- [Problem details] Write out each line of the records that has "Suíte" in it.

(Saved data entries)
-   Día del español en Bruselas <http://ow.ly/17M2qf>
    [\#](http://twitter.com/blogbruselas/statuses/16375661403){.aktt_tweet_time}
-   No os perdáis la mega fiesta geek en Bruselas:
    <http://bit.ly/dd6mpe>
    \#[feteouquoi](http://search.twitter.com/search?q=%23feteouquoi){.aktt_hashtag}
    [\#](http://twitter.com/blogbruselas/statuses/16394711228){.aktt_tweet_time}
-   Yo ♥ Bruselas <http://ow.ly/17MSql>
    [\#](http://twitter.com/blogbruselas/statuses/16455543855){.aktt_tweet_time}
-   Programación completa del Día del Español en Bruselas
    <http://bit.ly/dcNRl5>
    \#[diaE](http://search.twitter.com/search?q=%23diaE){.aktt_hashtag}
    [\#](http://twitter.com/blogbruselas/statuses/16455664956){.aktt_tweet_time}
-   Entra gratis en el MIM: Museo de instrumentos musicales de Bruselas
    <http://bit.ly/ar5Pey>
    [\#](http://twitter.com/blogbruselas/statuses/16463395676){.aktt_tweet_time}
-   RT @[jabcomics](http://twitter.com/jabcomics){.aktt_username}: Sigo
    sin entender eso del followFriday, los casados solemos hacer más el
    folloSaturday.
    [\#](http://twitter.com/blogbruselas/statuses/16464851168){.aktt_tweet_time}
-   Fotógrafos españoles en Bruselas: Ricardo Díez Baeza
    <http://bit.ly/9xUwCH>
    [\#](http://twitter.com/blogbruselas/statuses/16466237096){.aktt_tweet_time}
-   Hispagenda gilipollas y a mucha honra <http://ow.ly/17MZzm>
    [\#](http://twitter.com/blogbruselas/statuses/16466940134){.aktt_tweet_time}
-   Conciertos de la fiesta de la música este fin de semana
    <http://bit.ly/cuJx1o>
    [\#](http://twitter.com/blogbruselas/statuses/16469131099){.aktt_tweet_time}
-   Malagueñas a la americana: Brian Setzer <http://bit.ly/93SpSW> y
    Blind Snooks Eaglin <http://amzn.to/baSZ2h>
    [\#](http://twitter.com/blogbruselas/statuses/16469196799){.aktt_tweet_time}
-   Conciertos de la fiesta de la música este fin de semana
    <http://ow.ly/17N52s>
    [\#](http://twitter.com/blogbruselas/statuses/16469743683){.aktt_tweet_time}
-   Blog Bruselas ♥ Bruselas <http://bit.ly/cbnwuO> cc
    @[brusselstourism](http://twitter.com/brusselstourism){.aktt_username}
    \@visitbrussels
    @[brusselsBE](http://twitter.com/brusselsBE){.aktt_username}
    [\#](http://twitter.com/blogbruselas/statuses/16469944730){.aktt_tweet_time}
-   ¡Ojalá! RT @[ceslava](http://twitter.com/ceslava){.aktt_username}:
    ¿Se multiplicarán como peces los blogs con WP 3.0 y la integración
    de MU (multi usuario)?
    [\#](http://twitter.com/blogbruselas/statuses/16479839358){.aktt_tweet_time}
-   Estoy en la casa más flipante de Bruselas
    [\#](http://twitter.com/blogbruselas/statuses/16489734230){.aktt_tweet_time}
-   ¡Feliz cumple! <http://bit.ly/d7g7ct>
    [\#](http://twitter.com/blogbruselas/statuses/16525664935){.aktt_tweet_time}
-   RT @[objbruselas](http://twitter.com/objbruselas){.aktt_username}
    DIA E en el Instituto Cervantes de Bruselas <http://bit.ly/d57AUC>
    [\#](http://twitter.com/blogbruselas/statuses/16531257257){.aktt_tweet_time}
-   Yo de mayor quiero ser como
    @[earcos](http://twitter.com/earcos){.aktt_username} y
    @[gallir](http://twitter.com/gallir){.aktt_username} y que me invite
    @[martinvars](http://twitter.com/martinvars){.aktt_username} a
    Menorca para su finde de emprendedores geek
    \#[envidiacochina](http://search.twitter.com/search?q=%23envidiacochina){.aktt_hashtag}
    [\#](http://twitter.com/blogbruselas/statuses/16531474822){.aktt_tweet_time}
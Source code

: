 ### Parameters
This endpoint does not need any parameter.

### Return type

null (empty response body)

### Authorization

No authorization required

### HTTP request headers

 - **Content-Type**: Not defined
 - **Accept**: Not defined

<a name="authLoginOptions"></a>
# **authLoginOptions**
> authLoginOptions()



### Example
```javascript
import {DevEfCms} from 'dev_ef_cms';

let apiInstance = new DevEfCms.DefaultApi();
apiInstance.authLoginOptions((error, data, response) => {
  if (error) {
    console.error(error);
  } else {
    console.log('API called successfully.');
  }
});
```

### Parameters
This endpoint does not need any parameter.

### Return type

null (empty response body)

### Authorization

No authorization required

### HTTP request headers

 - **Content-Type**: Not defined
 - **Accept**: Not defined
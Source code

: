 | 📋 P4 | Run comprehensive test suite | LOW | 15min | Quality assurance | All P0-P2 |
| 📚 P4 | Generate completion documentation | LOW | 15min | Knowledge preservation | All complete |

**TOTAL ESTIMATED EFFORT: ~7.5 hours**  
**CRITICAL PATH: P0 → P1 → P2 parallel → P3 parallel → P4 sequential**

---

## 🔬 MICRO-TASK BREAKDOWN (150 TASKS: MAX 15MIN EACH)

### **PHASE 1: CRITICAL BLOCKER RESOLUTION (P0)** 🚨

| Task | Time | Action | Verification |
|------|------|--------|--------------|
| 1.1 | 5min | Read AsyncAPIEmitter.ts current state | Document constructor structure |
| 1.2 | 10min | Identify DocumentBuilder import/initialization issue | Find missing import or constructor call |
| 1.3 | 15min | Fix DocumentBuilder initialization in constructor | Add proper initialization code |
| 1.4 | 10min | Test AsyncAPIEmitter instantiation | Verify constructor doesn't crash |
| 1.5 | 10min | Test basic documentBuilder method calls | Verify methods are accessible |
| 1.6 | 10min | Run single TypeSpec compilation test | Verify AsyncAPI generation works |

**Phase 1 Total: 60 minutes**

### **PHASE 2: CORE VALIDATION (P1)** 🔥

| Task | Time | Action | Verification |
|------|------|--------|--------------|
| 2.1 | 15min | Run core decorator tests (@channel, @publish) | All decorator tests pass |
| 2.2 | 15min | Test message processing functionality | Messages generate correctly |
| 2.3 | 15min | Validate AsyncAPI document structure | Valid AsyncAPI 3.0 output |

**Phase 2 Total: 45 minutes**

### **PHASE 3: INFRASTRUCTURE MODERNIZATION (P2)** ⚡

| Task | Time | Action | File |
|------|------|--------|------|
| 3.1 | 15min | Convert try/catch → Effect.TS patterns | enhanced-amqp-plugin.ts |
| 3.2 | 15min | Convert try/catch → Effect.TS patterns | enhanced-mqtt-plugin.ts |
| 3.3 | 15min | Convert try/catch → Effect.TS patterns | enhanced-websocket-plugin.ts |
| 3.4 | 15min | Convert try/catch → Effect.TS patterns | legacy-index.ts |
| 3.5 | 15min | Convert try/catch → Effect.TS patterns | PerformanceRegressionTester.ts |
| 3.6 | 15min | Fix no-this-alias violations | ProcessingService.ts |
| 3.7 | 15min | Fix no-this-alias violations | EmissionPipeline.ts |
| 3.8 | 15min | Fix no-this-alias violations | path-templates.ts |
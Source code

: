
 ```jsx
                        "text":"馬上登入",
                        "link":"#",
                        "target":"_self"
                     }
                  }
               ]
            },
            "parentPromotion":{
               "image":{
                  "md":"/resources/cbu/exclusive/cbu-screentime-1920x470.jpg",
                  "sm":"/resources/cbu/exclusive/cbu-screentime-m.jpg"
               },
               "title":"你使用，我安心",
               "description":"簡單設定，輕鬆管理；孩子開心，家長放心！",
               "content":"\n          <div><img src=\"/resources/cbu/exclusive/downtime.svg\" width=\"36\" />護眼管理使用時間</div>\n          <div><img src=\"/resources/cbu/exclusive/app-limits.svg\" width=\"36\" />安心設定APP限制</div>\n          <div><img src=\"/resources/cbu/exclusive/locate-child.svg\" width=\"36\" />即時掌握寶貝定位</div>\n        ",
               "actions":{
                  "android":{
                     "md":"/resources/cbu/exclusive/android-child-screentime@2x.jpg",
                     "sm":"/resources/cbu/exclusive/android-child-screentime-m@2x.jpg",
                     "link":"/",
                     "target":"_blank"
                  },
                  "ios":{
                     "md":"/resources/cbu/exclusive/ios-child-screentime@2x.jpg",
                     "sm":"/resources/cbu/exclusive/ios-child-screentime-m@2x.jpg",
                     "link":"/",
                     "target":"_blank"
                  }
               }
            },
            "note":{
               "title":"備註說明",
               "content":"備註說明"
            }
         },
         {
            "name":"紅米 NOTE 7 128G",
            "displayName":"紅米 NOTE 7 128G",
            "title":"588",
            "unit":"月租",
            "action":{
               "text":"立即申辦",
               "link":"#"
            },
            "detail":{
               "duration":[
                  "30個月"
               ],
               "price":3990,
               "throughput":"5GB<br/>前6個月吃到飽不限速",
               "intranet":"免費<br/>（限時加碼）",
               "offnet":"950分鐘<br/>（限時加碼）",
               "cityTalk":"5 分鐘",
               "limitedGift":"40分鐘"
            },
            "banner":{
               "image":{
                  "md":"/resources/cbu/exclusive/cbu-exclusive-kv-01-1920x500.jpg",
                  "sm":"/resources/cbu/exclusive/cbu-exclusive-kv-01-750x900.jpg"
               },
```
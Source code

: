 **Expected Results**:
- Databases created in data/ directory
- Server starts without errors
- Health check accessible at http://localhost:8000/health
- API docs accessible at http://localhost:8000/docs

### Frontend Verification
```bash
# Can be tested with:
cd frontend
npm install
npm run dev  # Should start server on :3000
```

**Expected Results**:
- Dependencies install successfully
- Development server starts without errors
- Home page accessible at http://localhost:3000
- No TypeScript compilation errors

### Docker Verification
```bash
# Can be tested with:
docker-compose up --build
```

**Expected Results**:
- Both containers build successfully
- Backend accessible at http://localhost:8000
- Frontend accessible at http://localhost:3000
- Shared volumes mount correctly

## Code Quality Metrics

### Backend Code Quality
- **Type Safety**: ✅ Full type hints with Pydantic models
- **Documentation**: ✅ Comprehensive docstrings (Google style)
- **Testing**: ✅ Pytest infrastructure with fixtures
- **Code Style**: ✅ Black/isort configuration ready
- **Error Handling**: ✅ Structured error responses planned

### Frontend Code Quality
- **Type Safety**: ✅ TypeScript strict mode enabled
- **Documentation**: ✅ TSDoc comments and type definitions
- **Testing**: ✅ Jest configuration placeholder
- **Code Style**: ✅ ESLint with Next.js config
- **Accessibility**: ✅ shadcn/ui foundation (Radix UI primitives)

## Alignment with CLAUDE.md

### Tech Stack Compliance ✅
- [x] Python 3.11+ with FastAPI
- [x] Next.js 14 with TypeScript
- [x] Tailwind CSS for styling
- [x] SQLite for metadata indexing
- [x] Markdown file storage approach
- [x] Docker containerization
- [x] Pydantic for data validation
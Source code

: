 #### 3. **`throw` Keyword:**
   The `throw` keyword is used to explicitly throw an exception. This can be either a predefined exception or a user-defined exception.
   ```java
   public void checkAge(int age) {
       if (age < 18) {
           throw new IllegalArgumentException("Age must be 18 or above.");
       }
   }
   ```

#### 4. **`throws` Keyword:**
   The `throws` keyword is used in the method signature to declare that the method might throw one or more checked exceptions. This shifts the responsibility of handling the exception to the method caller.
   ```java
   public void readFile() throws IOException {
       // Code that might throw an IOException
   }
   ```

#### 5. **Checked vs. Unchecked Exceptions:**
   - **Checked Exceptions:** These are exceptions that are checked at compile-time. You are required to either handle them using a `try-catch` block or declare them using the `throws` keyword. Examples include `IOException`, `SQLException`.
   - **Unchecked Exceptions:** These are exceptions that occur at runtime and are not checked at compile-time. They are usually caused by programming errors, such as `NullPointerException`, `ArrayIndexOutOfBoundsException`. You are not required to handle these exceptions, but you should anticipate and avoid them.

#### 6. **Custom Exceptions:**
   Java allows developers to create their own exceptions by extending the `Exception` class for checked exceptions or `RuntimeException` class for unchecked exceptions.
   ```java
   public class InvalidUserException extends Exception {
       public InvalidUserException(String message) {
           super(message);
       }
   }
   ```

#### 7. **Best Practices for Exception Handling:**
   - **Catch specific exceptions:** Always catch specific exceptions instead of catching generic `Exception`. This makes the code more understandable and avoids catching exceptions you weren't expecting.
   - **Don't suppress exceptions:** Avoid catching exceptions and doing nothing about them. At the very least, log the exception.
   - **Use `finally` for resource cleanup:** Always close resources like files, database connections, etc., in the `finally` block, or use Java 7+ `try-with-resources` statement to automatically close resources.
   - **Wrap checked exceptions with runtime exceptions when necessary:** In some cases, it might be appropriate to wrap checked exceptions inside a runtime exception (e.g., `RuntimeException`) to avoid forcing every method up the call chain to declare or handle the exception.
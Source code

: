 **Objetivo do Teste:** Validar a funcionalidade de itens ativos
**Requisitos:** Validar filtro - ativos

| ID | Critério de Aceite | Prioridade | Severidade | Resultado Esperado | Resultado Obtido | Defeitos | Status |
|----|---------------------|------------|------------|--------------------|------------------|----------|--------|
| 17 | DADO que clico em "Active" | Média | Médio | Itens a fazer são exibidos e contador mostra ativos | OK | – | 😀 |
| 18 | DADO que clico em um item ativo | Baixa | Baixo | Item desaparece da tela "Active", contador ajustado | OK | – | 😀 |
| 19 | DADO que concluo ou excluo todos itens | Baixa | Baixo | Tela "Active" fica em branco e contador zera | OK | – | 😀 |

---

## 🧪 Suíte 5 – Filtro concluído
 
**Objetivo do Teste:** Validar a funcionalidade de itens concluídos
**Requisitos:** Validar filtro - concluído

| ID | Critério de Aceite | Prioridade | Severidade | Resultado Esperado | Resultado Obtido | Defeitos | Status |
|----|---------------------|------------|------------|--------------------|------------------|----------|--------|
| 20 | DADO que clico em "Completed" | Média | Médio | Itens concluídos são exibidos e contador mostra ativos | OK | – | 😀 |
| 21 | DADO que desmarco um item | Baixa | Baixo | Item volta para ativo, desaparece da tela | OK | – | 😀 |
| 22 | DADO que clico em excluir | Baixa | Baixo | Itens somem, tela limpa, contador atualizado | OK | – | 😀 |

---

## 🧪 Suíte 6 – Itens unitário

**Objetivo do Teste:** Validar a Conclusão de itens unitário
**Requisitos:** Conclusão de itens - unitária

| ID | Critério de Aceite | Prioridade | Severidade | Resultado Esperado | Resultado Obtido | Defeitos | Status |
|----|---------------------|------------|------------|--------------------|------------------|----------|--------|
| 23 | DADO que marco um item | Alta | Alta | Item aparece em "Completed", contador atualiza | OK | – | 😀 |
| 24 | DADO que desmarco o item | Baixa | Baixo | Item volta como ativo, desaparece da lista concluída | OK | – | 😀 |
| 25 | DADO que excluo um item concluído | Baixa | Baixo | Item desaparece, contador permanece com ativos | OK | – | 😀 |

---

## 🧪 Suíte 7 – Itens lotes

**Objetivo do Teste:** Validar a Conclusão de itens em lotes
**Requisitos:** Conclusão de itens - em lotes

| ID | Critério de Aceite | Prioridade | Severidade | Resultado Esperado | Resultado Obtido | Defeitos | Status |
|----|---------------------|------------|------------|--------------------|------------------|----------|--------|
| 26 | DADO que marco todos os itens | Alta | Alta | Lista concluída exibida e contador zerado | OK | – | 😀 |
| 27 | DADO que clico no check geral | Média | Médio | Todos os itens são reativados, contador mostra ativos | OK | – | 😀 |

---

- [Response below]
## 🧪 Suíte 5 – Filtro concluído
## 🧪 Suíte 6 – Itens unitário
## 🧪 Suíte 7 – Itens lotes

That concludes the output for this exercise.